General > General Technical Chat
Tesla's Autopilot Scam - by BS Exposed
Marco:
--- Quote from: BrianHG on December 17, 2023, 02:33:06 am ---I claimed that it was impossible on this tech forum years ago in a Musk thread and that others will eventually beat him to it within the next 15 years
--- End quote ---
No one is going to beat them to it without true AI, yet I doubt true AI will want to be a chauffeur ... it's just plain impossible for anyone, Tesla is not special. They think it's possible, the rest is just schedule slip from their perspective.
It's less a scam than a self delusion. Almost all of the media and industry keep wrongly saying self driving isn't AI hard, why would it be a scam for Elon to still believe that?
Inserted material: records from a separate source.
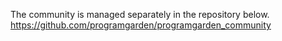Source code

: The community is managed separately in the repository below.
https://github.com/programgarden/programgarden_community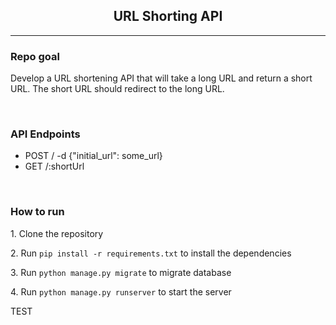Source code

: <h2 align="center">URL Shorting API</h3>
<hr>

<h3>Repo goal</h4>
<p>Develop a URL shortening API that will take a long URL and return a short URL. The short URL should redirect to the long URL.</p>

<br>

<h3>API Endpoints</h3>
<ul>
  <li>POST / -d {"initial_url": some_url}</li>
  <li>GET /:shortUrl</li>
</ul>

<br>

<h3>How to run</h3>
<p>1. Clone the repository</p>
<p>2. Run <code>pip install -r requirements.txt</code> to install the dependencies</p>
<p>3. Run <code>python manage.py migrate</code> to migrate database</p>
<p>4. Run <code>python manage.py runserver</code> to start the server</p>

TEST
Unless you're saying the entire industry is a scam which seems a bit pessimistic.
tom66:
--- Quote from: BrianHG on December 17, 2023, 02:33:06 am ---Old news. I claimed that it was impossible on this tech forum years ago in a Musk thread and that others will eventually beat him to it within the next 15 years (now around 12 left) and I was booed and disciplined about Musk's greatness and fantastic 2 super neuro chips were overkill and impossible to fail...
--- End quote ---
Yeah... it's CLEARLY impossible...
https://youtu.be/watch?v=nAxHWS5i_W0
Don't get me wrong... Tesla should not have sold these systems for $10k+ each and if I had paid that kind of money for FSD I would be disappointed. There are remaining concerns about safety and abuse of the FSD system in its beta configuration too.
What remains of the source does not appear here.